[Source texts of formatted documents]
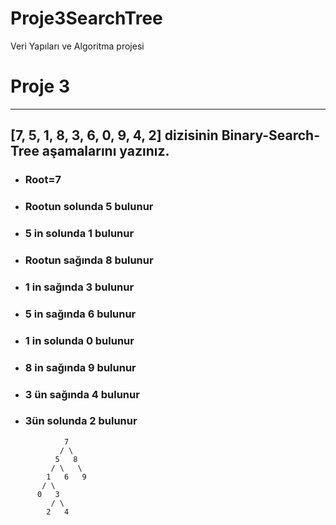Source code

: # Proje3SearchTree
Veri Yapıları ve Algoritma projesi

# Proje 3

---

## [7, 5, 1, 8, 3, 6, 0, 9, 4, 2] dizisinin Binary-Search-Tree aşamalarını yazınız.

- ### Root=7
- ### Rootun solunda 5 bulunur
- ### 5 in solunda 1 bulunur
- ### Rootun sağında 8 bulunur
- ### 1 in sağında 3 bulunur
- ### 5 in sağında 6 bulunur
- ### 1 in solunda 0 bulunur
- ### 8 in sağında 9 bulunur
- ### 3 ün sağında 4 bulunur
- ### 3ün solunda 2 bulunur

```
            7
           / \
          5   8
         / \   \
        1   6   9
       / \
      0   3
         / \
        2   4
```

Your assignment: Write out, from the lines above, only those from the line with "- ### Rootun solunda 5 bulunur" to the line with "- ### 3 ün sağında 4 bulunur", exactly as given, including the first and the last.

Result for this exercise:
- ### Rootun solunda 5 bulunur
- ### 5 in solunda 1 bulunur
- ### Rootun sağında 8 bulunur
- ### 1 in sağında 3 bulunur
- ### 5 in sağında 6 bulunur
- ### 1 in solunda 0 bulunur
- ### 8 in sağında 9 bulunur
- ### 3 ün sağında 4 bulunur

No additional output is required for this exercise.